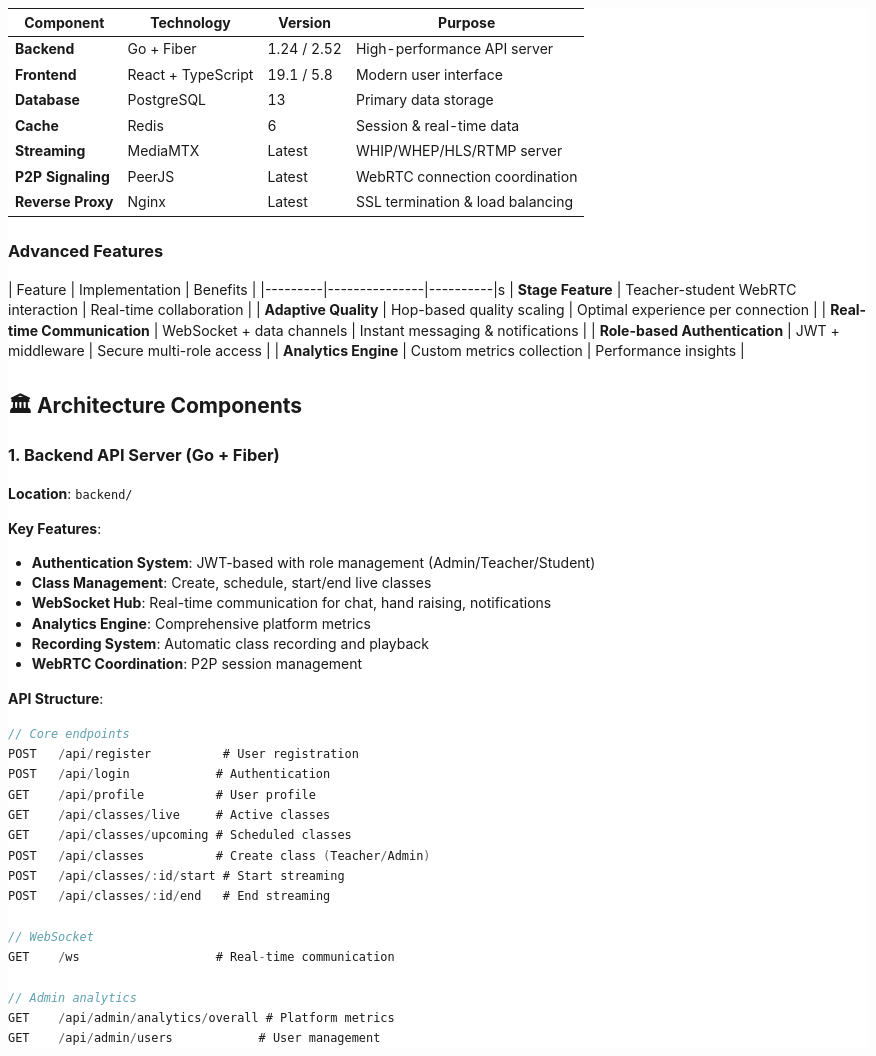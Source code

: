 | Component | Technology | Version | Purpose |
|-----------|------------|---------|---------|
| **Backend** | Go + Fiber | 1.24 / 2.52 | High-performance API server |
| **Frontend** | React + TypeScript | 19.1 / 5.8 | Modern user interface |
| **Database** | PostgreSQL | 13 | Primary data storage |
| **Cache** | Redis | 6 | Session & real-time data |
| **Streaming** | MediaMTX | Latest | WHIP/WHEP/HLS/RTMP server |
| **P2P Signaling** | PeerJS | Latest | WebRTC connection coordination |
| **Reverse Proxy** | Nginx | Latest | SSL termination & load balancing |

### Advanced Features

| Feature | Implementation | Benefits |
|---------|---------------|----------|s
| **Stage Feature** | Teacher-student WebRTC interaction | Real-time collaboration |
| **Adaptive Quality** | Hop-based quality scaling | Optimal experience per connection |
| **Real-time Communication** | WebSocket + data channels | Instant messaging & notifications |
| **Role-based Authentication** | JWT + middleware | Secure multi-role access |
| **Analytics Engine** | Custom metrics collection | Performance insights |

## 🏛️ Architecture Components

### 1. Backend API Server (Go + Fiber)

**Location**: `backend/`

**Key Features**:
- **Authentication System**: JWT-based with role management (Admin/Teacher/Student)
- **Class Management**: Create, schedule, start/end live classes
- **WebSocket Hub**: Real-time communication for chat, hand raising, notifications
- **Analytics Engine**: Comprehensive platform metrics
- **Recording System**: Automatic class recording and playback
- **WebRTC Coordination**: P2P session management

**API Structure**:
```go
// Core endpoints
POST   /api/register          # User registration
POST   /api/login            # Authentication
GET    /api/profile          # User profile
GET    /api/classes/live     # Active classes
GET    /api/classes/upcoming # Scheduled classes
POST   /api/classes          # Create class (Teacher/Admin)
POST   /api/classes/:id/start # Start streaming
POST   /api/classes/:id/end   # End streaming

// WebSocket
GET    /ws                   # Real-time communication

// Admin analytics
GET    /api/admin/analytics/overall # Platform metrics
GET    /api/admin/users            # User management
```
^^^^^^^^
● Task item
Give back exactly the lines from the one containing "- **WebRTC Coordination**: P2P" through the last line of the records.

● Response to this task
- **WebRTC Coordination**: P2P session management

**API Structure**:
```go
// Core endpoints
POST   /api/register          # User registration
POST   /api/login            # Authentication
GET    /api/profile          # User profile
GET    /api/classes/live     # Active classes
GET    /api/classes/upcoming # Scheduled classes
POST   /api/classes          # Create class (Teacher/Admin)
POST   /api/classes/:id/start # Start streaming
POST   /api/classes/:id/end   # End streaming

// WebSocket
GET    /ws                   # Real-time communication

// Admin analytics
GET    /api/admin/analytics/overall # Platform metrics
GET    /api/admin/users            # User management
```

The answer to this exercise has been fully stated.